1.  Consultation on amendments to regulatory legislation

The Jersey Financial Services Commission (the JFSC) has issued a consultation paper proposing a number of regulatory changes in Jersey. The principal changes include:

  • Amendments to the regulatory laws, including the Financial Services (Jersey) Law 1998, to exclude custodians holding shares from the statutory provisions that apply to principal persons. Essentially this means that when considering whether a shareholder of a registered person is a "principal person", a person holding shares only in a custodial capacity will be excluded. This will be a welcome development for fund clients as it will enable the focus of the JSFC's "fit and proper" assessment to be on the beneficial owner of shares, rather than its custodian.
  • The ability for a banking business licencetaker.
  • Clarifying the provisions under which auditors and other reporting professionals may pass relevant information to the JFSC without contravening any duty to which they may be subject, such as a duty of confidentiality.

2.  JFSC FSB examination programme

The JFSC recently published summary findings from its on-site examination programme with respect to the supervision of fund services and collective investment funds.

During 2014, 36 cross divisional on-site examinations were conducted to identify whether applicable legal requirements were being respected. Efforts to improve systems and controls have been acknowledged.  However, the JFSC identified various areas that required attention.  Of particular interest to Jersey trust companies will be the following findings:

  • Poor AML Business Risk Assessment (BRA) was a significant finding across a number of firms. Findings range from failure to include key AML/CFT risks in the assessment, such as reliance on obliged persons, jurisdictional risk, in particular the increased exposure a firm and a collective investment fund has to its clients/investors from higher risk jurisdictions, and failure to keep the BRA up to date so that it reflects the current risks within a business.
  • The JFSC considers regular risk-based compliance monitoring as an essential part of a risk control framework as it enables registered persons to test compliance with an adequacy of its own internal policies and procedures. The on-site examinations found that the quality of compliance monitoring programmes needs improvement - in particular service providers need to implement effective programmes that set out the objective and frequency of the monitoring, the scope of testing and detail on how the testing should be performed and the desired outcome.
  • The report confirms that the Suspicious Activity Report (SAR) process will continue to be a focus for the JFSC and reiterates that registered persons must have a SAR process in place that enables full compliance with the legislative and regulatory requirements.

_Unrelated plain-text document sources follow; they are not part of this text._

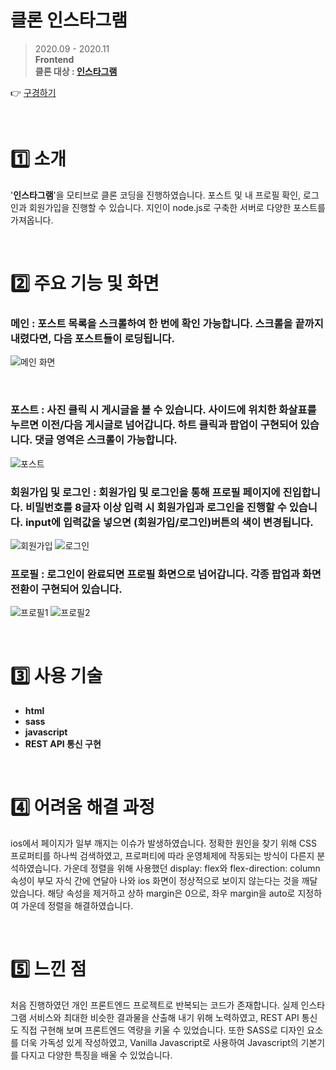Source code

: # 클론 인스타그램

> 2020.09 - 2020.11  
> **Frontend**   
> **클론 대상 : [인스타그램](https://www.instagram.com/explore/tags/%EA%B0%95%EC%95%84%EC%A7%80/)**

👉 [구경하기](https://haeun-jung.github.io/clone-instagram/)

<br>

# 1️⃣ 소개

'**인스타그램**'을 모티브로 클론 코딩을 진행하였습니다. 포스트 및 내 프로필 확인, 로그인과 회원가입을 진행할 수 있습니다. 지인이 node.js로 구축한 서버로 다양한 포스트를 가져옵니다.

<br>

# 2️⃣ 주요 기능 및 화면

### **메인** : 포스트 목록을 스크롤하여 한 번에 확인 가능합니다. 스크롤을 끝까지 내렸다면, 다음 포스트들이 로딩됩니다.

![메인 화면](./capture/main.PNG)

<br>

### **포스트** : 사진 클릭 시 게시글을 볼 수 있습니다. 사이드에 위치한 화살표를 누르면 이전/다음 게시글로 넘어갑니다. 하트 클릭과 팝업이 구현되어 있습니다. 댓글 영역은 스크롤이 가능합니다.

![포스트](./capture/post.PNG)

### **회원가입 및 로그인** : 회원가입 및 로그인을 통해 프로필 페이지에 진입합니다. 비밀번호를 8글자 이상 입력 시 회원가입과 로그인을 진행할 수 있습니다. input에 입력값을 넣으면 (회원가입/로그인)버튼의 색이 변경됩니다.

![회원가입](./capture/join.jpg)
![로그인](./capture/login.jpg)

### **프로필** : 로그인이 완료되면 프로필 화면으로 넘어갑니다. 각종 팝업과 화면 전환이 구현되어 있습니다.

![프로필1](./capture/profile.jpg)
![프로필2](./capture/profile2.jpg)

<br>

# 3️⃣ 사용 기술

-   **html**
-   **sass**
-   **javascript**
-   **REST API 통신 구현**

<br>

# 4️⃣ 어려움 해결 과정

ios에서 페이지가 일부 깨지는 이슈가 발생하였습니다. 정확한 원인을 찾기 위해 CSS 프로퍼티를 하나씩 검색하였고, 프로퍼티에 따라 운영체제에 작동되는 방식이 다른지 분석하였습니다. 가운데 정렬을 위해 사용했던 display: flex와 flex-direction: column 속성이 부모 자식 간에 연달아 나와 ios 화면이 정상적으로 보이지 않는다는 것을 깨달았습니다. 해당 속성을 제거하고 상하 margin은 0으로, 좌우 margin을 auto로 지정하여 가운데 정렬을 해결하였습니다.

<br>

# 5️⃣ 느낀 점

처음 진행하였던 개인 프론트엔드 프로젝트로 반복되는 코드가 존재합니다. 실제 인스타그램 서비스와 최대한 비슷한 결과물을 산출해 내기 위해 노력하였고, REST API 통신도 직접 구현해 보며 프론트엔드 역량을 키울 수 있었습니다. 또한 SASS로 디자인 요소를 더욱 가독성 있게 작성하였고, Vanilla Javascript로 사용하여 Javascript의 기본기를 다지고 다양한 특징을 배울 수 있었습니다.

<br>
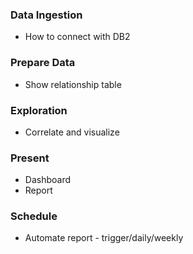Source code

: ### Data Ingestion
- How to connect with DB2

### Prepare Data
- Show relationship table

### Exploration
- Correlate and visualize

### Present
- Dashboard 
- Report

### Schedule
- Automate report - trigger/daily/weekly

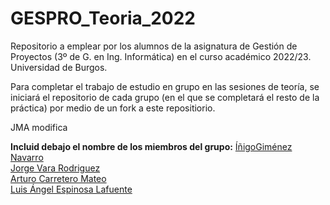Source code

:# GESPRO_Teoria_2022
Repositorio a emplear por los alumnos de la asignatura de Gestión de Proyectos (3º de G. en Ing. Informática) en el curso académico 2022/23. Universidad de Burgos.

Para completar el trabajo de estudio en grupo en las sesiones de teoría, se iniciará el repositorio de cada grupo (en el que se completará el resto de la práctica) por medio de un fork a este repositiorio.


JMA modifica

**Incluid debajo el nombre de los miembros del grupo:**
<a href ="https://github.com/InigoGimenezNavarro">ÍñigoGiménez Navarro </a>
<br>
<a href="https://github.com/Varix2">Jorge Vara Rodriguez </a>
<br>
<a href="https://github.com/arturoCM99">Arturo Carretero Mateo</a>
<br>
<a href="https://github.com/fravian99">Luis Ángel Espinosa Lafuente </a>

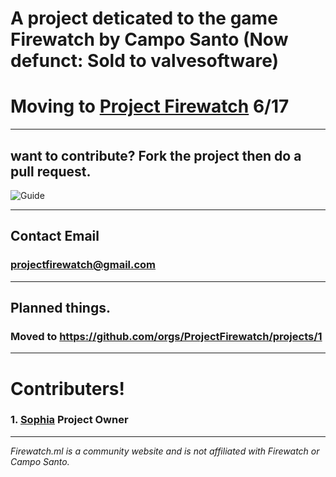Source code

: # A project deticated to the game Firewatch by Campo Santo (Now defunct: Sold to valvesoftware)

# Moving to [Project Firewatch](https://github.com/ProjectFirewatch) 6/17
---
 
## want to contribute? Fork the project then do a pull request.

![Guide](https://sophia.ml/cdn/contribute.PNG)

---
 
## Contact Email

### [projectfirewatch@gmail.com](mailto:projectfirewatch@gmail.com)

---
 
## Planned things.
### Moved to https://github.com/orgs/ProjectFirewatch/projects/1

---
 
# Contributers!
### 1. [Sophia](https://github.com/SophiaAtkinson) Project  Owner

---
 

*Firewatch.ml is a community website and is not affiliated with Firewatch or Campo Santo.*
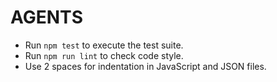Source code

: # AGENTS

- Run `npm test` to execute the test suite.
- Run `npm run lint` to check code style.
- Use 2 spaces for indentation in JavaScript and JSON files.

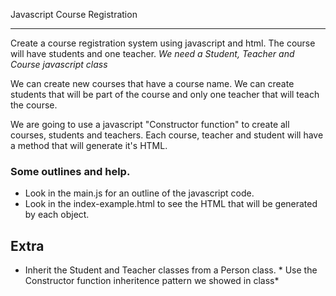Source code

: Javascript Course Registration
<hr/>


Create a course registration system using javascript and html. The course will
have students and one teacher. *We need a Student, Teacher and Course javascript class*

We can create new courses that have a course name. We can create students that will be part of the course and only one teacher that will teach the course.

We are going to use a javascript "Constructor function" to create all courses, students and teachers. Each course, teacher and student will have a method that
will generate it's HTML.

### Some outlines and help.
* Look in the main.js for an outline of the javascript code.
* Look in the index-example.html to see the HTML that will be generated by each object.

## Extra 
* Inherit the Student and Teacher classes from a Person class. * Use the Constructor function inheritence pattern we showed in class*
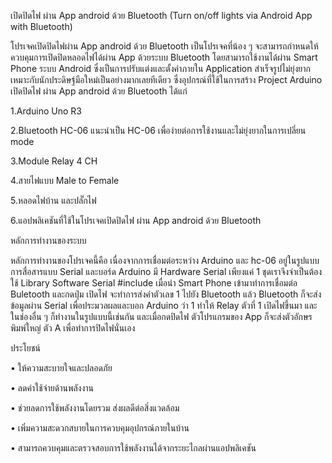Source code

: เปิดปิดไฟ ผ่าน App android ด้วย Bluetooth (Turn on/off lights via Android App with Bluetooth)


โปรเจคเปิดปิดไฟผ่าน App android ด้วย Bluetooth เป็นโปรเจคที่น้อง ๆ จะสามารถกำหนดให้ควบคุมการเปิดปิดหลอดไฟได้ผ่าน App ด้วยระบบ Bluetooth โดยสามารถใช้งานได้ผ่าน Smart Phone ระบบ Android ซึ่งเป็นการปรับแต่งและตั้งค่าภายใน Application สำเร็จรูปไม่ยุ่งยาก เหมาะกับนักประดิษฐ์มือใหม่เป็นอย่างมากเลยทีเดียว ซึ่งอุปกรณ์ที่ใช้ในการสร้าง Project Arduino เปิดปิดไฟ ผ่าน App android ด้วย Bluetooth ได้แก่

1.Arduino Uno R3

2.Bluetooth HC-06 แนะนำเป็น HC-06 เพื่อง่ายต่อการใช้งานและไม่ยุ่งยากในการเปลี่ยน mode 

3.Module Relay 4 CH

4.สายไฟแบบ Male to Female

5.หลอดไฟบ้าน และปลั๊กไฟ

6.แอปพลิเคชันที่ใช้ในโปรเจคเปิดปิดไฟ ผ่าน App android ด้วย Bluetooth

หลักการทำงานของระบบ

หลักการทำงานของโปรเจคนี้คือ 
เนื่องจากการเชื่อมต่อระหว่าง Arduino และ hc-06 อยู่ในรูปแบบการสื่อสารแบบ Serial และบอร์ด Arduino มี Hardware Serial เพียงแค่ 1 ชุดเราจึงจำเป็นต้องใช้ Library Software Serial #include
เมื่อนำ Smart Phone เข้ามาทำการเชื่อมต่อ Buletooth และกดปุ่ม เปิดไฟ จะทำการส่งค่าตัวเลข 1 ไปยัง Bluetooth แล้ว Bluetooth ก็จะส่งข้อมูลผ่าน Serial เพื่อประมวลผลและบอก Arduino ว่า 1 ทำให้ Relay ตัวที่ 1 เปิดไฟขึ้นมา และในช่องอื่น ๆ ก็ทำงานในรูปแบบนี้เช่นกัน และเมื่อกดปิดไฟ ตัวโปรแกรมของ App ก็จะส่งตัวอักษรพิมพ์ใหญ่ ตัว A เพื่อทำการปิดไฟนั่นเอง

ประโยชน์

 •	ให้ความสะบายใจและปลอดภัย
 
 •	ลดค่าใช้จ่ายด้านพลังงาน
 
 •	ช่วยลดการใช้พลังงานโดยรวม ส่งผลดีต่อสิ่งแวดล้อม
 
 •	เพิ่มความสะดวกสบายในการควบคุมอุปกรณ์ภายในบ้าน
 
 •	สามารถควบคุมและตรวจสอบการใช้พลังงานได้จากระยะไกลผ่านแอปพลิเคชัน
 
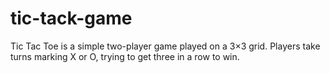 # tic-tack-game
Tic Tac Toe is a simple two-player game played on a 3×3 grid. Players take turns marking X or O, trying to get three in a row to win.
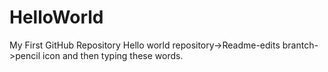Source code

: # HelloWorld
My First GitHub Repository
Hello world repository->Readme-edits brantch->pencil icon and then typing these words.
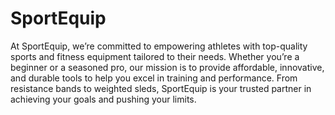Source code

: # SportEquip
At SportEquip, we’re committed to empowering athletes with top-quality sports and fitness equipment tailored to their needs. Whether you’re a beginner or a seasoned pro, our mission is to provide affordable, innovative, and durable tools to help you excel in training and performance. From resistance bands to weighted sleds, SportEquip is your trusted partner in achieving your goals and pushing your limits.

3.  Tax distribution review

On 18 May 2015, it was announced that Jersey's tax agents were being asked to provide their views on a review of the rules applying to the taxation of distributions from Jersey resident companies, undertaken by the Tax Policy Unit and the Taxes Office.

The aim of the review is to improve the framework of the distribution rules and, where possible, reduce the administrative burden for taxpayers. Among the possibilities being considered is the extension of the distribution rules to Jersey trustees. Any changes to the current rules will be contained within the 2016 Budget.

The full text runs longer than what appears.